By Jeffrey Tomich, St. Louis Post-Dispatch
Jun. 30--LESTERVILLE, Mo. -- Atop Proffit Mountain is a symphony of tractor-trailers and giant earth-moving machines, as work crews erect 100-foot-tall concrete walls that will form the sides of a mammoth pool used to feed AmerenUE's Taum Sauk hydroelectric plant.
The 440-megawatt plant, about two hours southwest of St. Louis, has been out of service since Dec. 14, 2005, when a 700-foot section of the old reservoir wall collapsed, releasing more than a billion gallons of water that scoured Johnson Shut-Ins State Park.
The jagged path left from water rushing down the side of the mountain remains a visible scar of that day. Now, St. Louis-based AmerenUE is hoping to turn one of its biggest failures into an engineering marvel.
The rebuilding project will cost $480 million and is expected to be complete by May, allowing AmerenUE to restart the Taum Sauk plant.
More than 600 workers are part of two eight-hour shifts working six days a week to complete the project on time.
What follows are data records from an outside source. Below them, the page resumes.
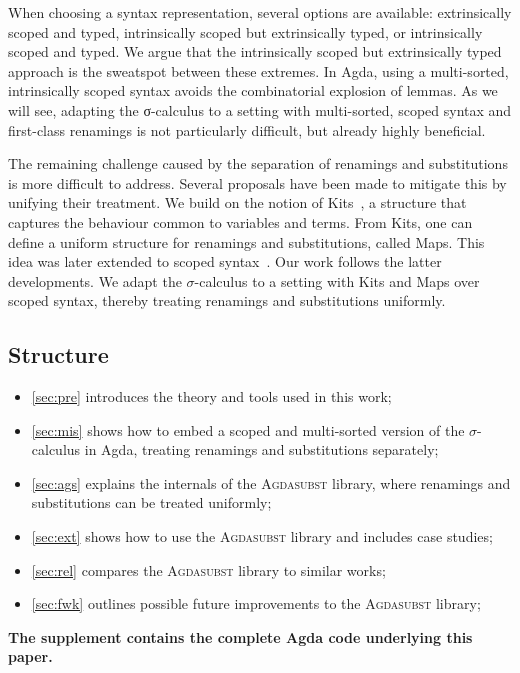 \documentclass[screen,nonacm]{acmart}
\begin{document}
When choosing a syntax representation, several options are available:
extrinsically scoped and typed, intrinsically scoped but extrinsically typed,
or intrinsically scoped and typed. We argue that the intrinsically scoped but
extrinsically typed approach is the sweatspot between these extremes. In Agda,
using a multi-sorted, intrinsically scoped syntax avoids the combinatorial
explosion of lemmas. As we will see, adapting the σ-calculus to a setting with
multi-sorted, scoped syntax and first-class renamings is not particularly
difficult, but already highly beneficial.

The remaining challenge caused by the separation of renamings and substitutions
is more difficult to address. Several proposals have been made to mitigate this
by unifying their treatment. We build on the notion of Kits~\cite{CITE1}, a
structure that captures the behaviour common to variables and terms. From Kits,
one can define a uniform structure for renamings and substitutions, called
Maps. This idea was later extended to scoped syntax~\cite{CITE2}. Our work
follows the latter developments. We adapt the $σ$-calculus to a setting with
Kits and Maps over scoped syntax, thereby treating renamings and substitutions
uniformly.
\subsection*{Structure}

\begin{itemize}
      \item \cref{sec:pre} introduces the theory and tools used in this work;
      \item \cref{sec:mis} shows how to embed a scoped and multi-sorted version of the $\sigma$-calculus in Agda, treating renamings and substitutions separately;
      \item \cref{sec:ags} explains the internals of the \textsc{Agdasubst} library, where renamings and substitutions can be treated uniformly;
      \item \cref{sec:ext} shows how to use the \textsc{Agdasubst} library and includes case studies;
      \item \cref{sec:rel} compares the \textsc{Agdasubst} library to similar works;
      \item \cref{sec:fwk} outlines possible future improvements to the \textsc{Agdasubst} library;
\end{itemize}

\noindent\textbf{The supplement contains the complete Agda code underlying this paper.}
\end{document}
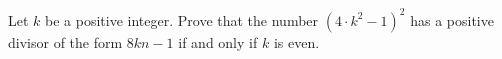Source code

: Let $ k$ be a positive integer. Prove that the number $ (4 \cdot k^2 - 1)^2$ has a positive divisor of the form $ 8kn - 1$ if and only if $ k$ is even.
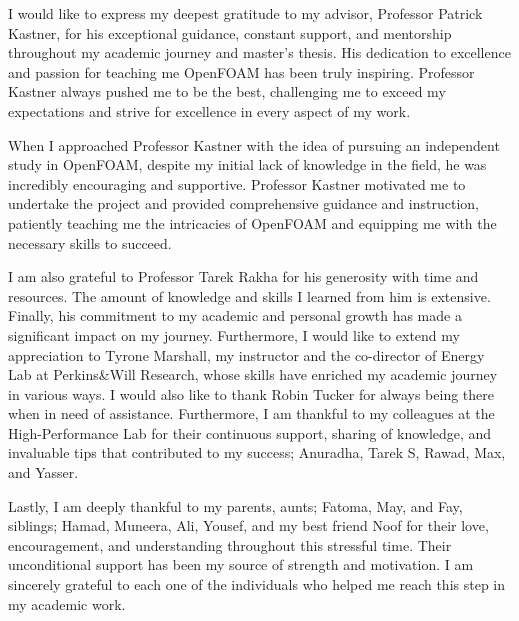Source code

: 
\begin{acknowledgments}

I would like to express my deepest gratitude to my advisor, Professor Patrick Kastner, for his exceptional guidance, constant support, and mentorship throughout my academic journey and master's thesis. His dedication to excellence and passion for teaching me OpenFOAM has been truly inspiring. Professor Kastner always pushed me to be the best, challenging me to exceed my expectations and strive for excellence in every aspect of my work. 

When I approached Professor Kastner with the idea of pursuing an independent study in OpenFOAM, despite my initial lack of knowledge in the field, he was incredibly encouraging and supportive. Professor Kastner motivated me to undertake the project and provided comprehensive guidance and instruction, patiently teaching me the intricacies of OpenFOAM and equipping me with the necessary skills to succeed.

I am also grateful to Professor Tarek Rakha for his generosity with time and resources. The amount of knowledge and skills I learned from him is extensive. Finally, his commitment to my academic and personal growth has made a significant impact on my journey. Furthermore, I would like to extend my appreciation to Tyrone Marshall, my instructor and the co-director of Energy Lab at Perkins\&Will Research, whose skills have enriched my academic journey in various ways. I would also like to thank Robin Tucker for always being there when in need of assistance. Furthermore, I am thankful to my colleagues at the High-Performance Lab for their continuous support, sharing of knowledge, and invaluable tips that contributed to my success; Anuradha, Tarek S, Rawad, Max, and Yasser.

Lastly, I am deeply thankful to my parents, aunts; Fatoma, May, and Fay, siblings; Hamad, Muneera, Ali, Yousef, and my best friend Noof for their love, encouragement, and understanding throughout this stressful time. Their unconditional support has been my source of strength and motivation.
I am sincerely grateful to each one of the individuals who helped me reach this step in my academic work.



\end{acknowledgments}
Crews have already poured more than 2.1 million cubic yards of concrete -- about 10 times what's been used so far in the rebuilding of Highway 40 (Interstate 64).
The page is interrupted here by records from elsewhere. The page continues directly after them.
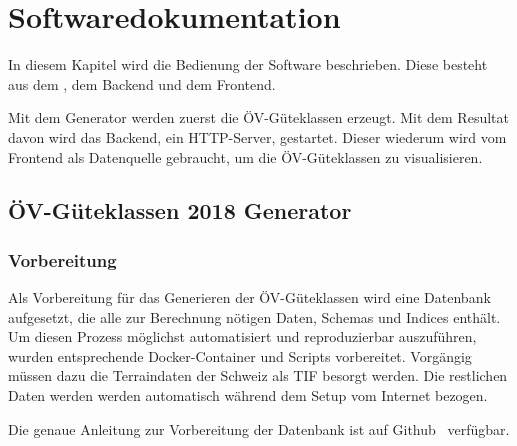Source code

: 
\section{Softwaredokumentation}
\label{Softwaredokumentation}

In diesem Kapitel wird die Bedienung der Software beschrieben.
Diese besteht aus dem , dem Backend und dem Frontend.

Mit dem Generator werden zuerst die \ac{ÖV}-Güteklassen erzeugt.
Mit dem Resultat davon wird das Backend, ein HTTP-Server, gestartet.
Dieser wiederum wird vom Frontend als Datenquelle gebraucht, um die \acs{ÖV}-Güteklassen zu visualisieren.

\subsection{ÖV-Güteklassen 2018 Generator}
\label{Softwaredokumentation: ÖV-Güteklassen 2018 Generator}

\subsubsection{Vorbereitung}
\label{Softwaredokumentation:Vorbereitung}
Als Vorbereitung für das Generieren der \ac{ÖV}-Güteklassen wird eine Datenbank aufgesetzt, die alle zur Berechnung nötigen Daten, Schemas und Indices enthält.
Um diesen Prozess möglichst automatisiert und reproduzierbar auszuführen, wurden entsprechende Docker-Container und Scripts vorbereitet.
Vorgängig müssen dazu die Terraindaten der Schweiz als TIF besorgt werden.
Die restlichen Daten werden werden automatisch während dem Setup vom Internet bezogen.

Die genaue Anleitung zur Vorbereitung der Datenbank ist auf Github~\cite{github_docker_setup} verfügbar.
The new, kidney-shaped reservoir, almost a mile in circumference, is made mostly of roller-compacted concrete, a material that is less prone to cracking and is now the standard construction material used in dams and spillways, said Thomas Hollenkamp, AmerenUE's chief dam safety engineer.
The old reservoir was built mostly of uncompacted rock topped by a 10-foot-high concrete wall. For the new reservoir, contractors dug as much as 60 feet in search of solid bedrock.
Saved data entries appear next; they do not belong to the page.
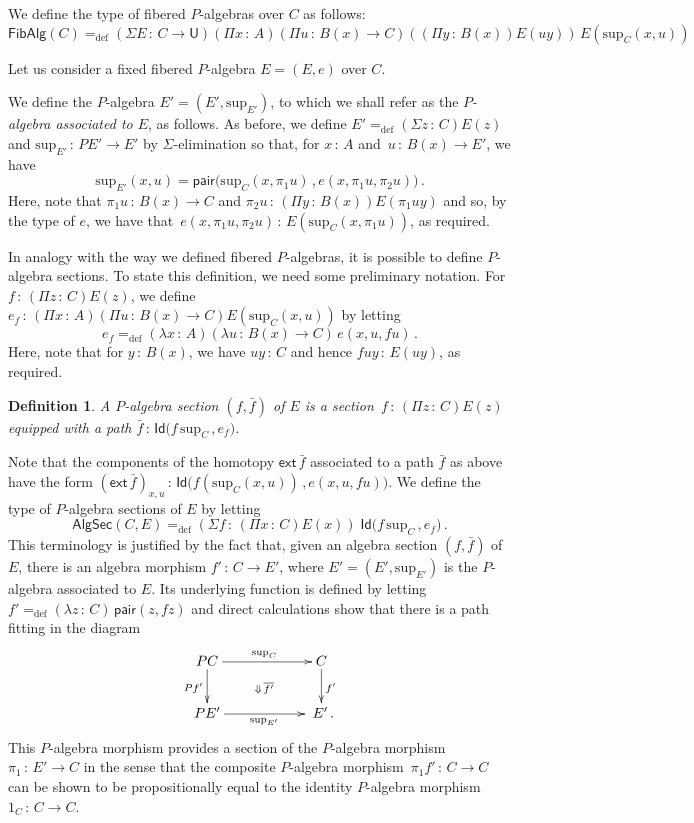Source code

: \documentclass[10pt,a4paper,oneside,reqno]{amsart}
\numberwithin{equation}{section}
\theoremstyle{mythm}
\theoremstyle{mydef}
\newtheorem{definition}[theorem]{Definition}
\theoremstyle{myrmk}
\newcommand{\defeq}{=_{\mathrm{def}}}
\newcommand{\co}{\,{:}\,}
\newcommand{\ext}{\mathsf{ext}}
\newcommand{\Id}{\mathsf{Id}}
\newcommand{\pair}{\mathsf{pair}}
\newcommand{\U}{\mathsf{U}}
\renewcommand{\sup}{\mathrm{sup}}
\newcommand{\FibPalg}{\mathsf{FibAlg}}
\newcommand{\PalgSec}{\mathsf{AlgSec}}
\begin{document}
We define the type of fibered $P$-algebras 
over $C$ as follows:
\[
\FibPalg(C) \defeq (\Sigma E \co C \to \U) (\Pi x \co A) (\Pi u \co B(x) \to C) 
 ((\Pi y \co B(x)) E(u y))\,  E(\sup_C(x,u))
 \]
  
 Let us consider a fixed fibered $P$-algebra $E = (E, e)$ over $C$. 
 
 \medskip
 
We define the $P$-algebra $E' = (E', \sup_{E'})$, to which we shall refer as the \emph{$P$-algebra associated to $E$}, 
as follows. As before,
we define $E' \defeq (\Sigma z \co C) E(z)$ and  $\sup_{E'} \co PE' \to E'$  by $\Sigma$-elimination 
so that, for $x \co A$ and~$u \co B(x) \to E'$, we have
\[
\sup_{E'}(x,u) = 
\pair \big( 
\sup_C(x, \pi_1 u ) \, , 
e( x, \pi_1 u, \pi_2 u) \big)  \, .
\]
Here, note that $\pi_1 u \co B(x) \to C$ and $\pi_2 u \co (\Pi y \co B(x)) E(\pi_1 u y)$ and so,
by the type of $e$, we have that~$e(x, \pi_1 u, \pi_2 u) \co E( \sup_C(x, \pi_1 u))$, as required.

In analogy with the way we defined fibered $P$-algebras, it is possible to define 
$P$-algebra sections. To state this definition, we need some preliminary notation.
For  $f \co (\Pi z \co C) E(z)$,
we define $e_f \co (\Pi x \co A)(\Pi u \co B(x) \to C) E(\sup_C(x,u))$ by letting
\begin{equation}
\label{equ:ef}
 e_f \defeq (\lambda x \co A)(\lambda u \co B(x) \to C) \, e(x, u, f u) \, .
\end{equation}
Here, note that for $y \co B(x)$, we have $u y \co C$ and hence $f u y \co E(uy)$,
as required.


\begin{definition} \label{def:fibalgsection} 
A \emph{$P$-algebra section} $(f, \bar{f})$ of $E$ is a section~$f \co (\Pi z \co C) E(z)$ equipped
with a path 
$\bar{f} \co  \Id \big( f \,  \sup_C \, , e_f \big)$.
\end{definition} 

Note that the components of the homotopy $\ext \, \bar{f}$ associated to a path $\bar{f}$ as above have the 
form $(\ext \, \bar{f})_{x,u} \co \Id \big( f(\sup_C(x,u)) \, , e(x, u, fu) \big)$.   We define the type of $P$-algebra sections of $E$ by letting
\[ 
\PalgSec(C,E)  \defeq (\Sigma f  \co (\Pi x \co C) E(x)) \; \Id \big( f \, \sup_C \, , e_f  \big) \, .
\]
This terminology is justified by the fact that, given an algebra section $(f, \bar{f})$ of $E$, there is an algebra 
morphism $f' \co C \to E'$, where  $E' = (E', \sup_{E'})$ is  the $P$-algebra associated to $E$. 
Its underlying function is defined by letting $f' \defeq (\lambda z \co C) \, \pair(z, fz)$
and direct calculations show that there is a path fitting in the diagram
\[
\xymatrix@C=2cm{
PC \ar[d]_{Pf'} \ar[r]^{\sup_C} \ar@{}[dr]|{\Downarrow \, \overline{f'}} & C \ar[d]^{f'} \\
PE' \ar[r]_{\sup_{E'} } & \; E' \, .}
\]
This $P$-algebra morphism provides
a section of the $P$-algebra morphism~$\pi_1 \co E' \to C$ in the sense that the composite $P$-algebra
morphism~$\pi_1  f' \co C \to C$ can be shown to be propositionally equal to the identity $P$-algebra
morphism~$1_C \co C \to C$. 
\end{document}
Taum Sauk is an important piece of the utility's power generation portfolio. The power plant is unique because it can generate electricity within minutes compared with the hours it can take to start a coal-fired power station. Not having it available for the last three years has cost the utility millions of dollars in lost profit.
"This is the best way we have to store electricity in bulk quantities," said Mark Birk, AmerenUE's vice president of power operations.
A 2006 investigation by federal regulators showed the failure of the upper reservoir was triggered when water flowed over the top and eroded the rock-fill dam. Water-level sensors that were supposed to prevent the reservoir from being overfilled had been moved too high to be effective.
The new design incorporates redundant water-level sensors, continuous video monitoring and a spillway in case the reservoir is overfilled. "We never intend to use that, but it's there as a last resort," said Craig Geisman, managing supervisor of hydro engineering for AmerenUE.
In 2006, AmerenUE paid $115 million in penalties under a settlement with the Federal Energy Regulatory Commission. It also paid the state about $180 million to settle a lawsuit by then-Attorney General Jay Nixon. That money went to help clean up Johnson's Shut-Ins and to extend Katy Trail State Park.
Taum Sauk originally opened in 1963. It works like this: Water from the reservoir atop Proffit Mountain flows through a mile-long tunnel to spin turbines that generate electricity. At night, when electricity is cheaper, the turbines are reversed, and water is pumped up the mountain to refill the upper reservoir.
Almost all of the cost of rebuilding the upper reservoir will be covered by insurance, AmerenUE officials have said. The state Public Service Commission has barred the utility from recovering any costs from customers.
The Taum Sauk plant's 50-year operating license expires on July 1, 2010. The company has applied to renew the license and hopes federal officials will grant a 50-year extension, Birk said.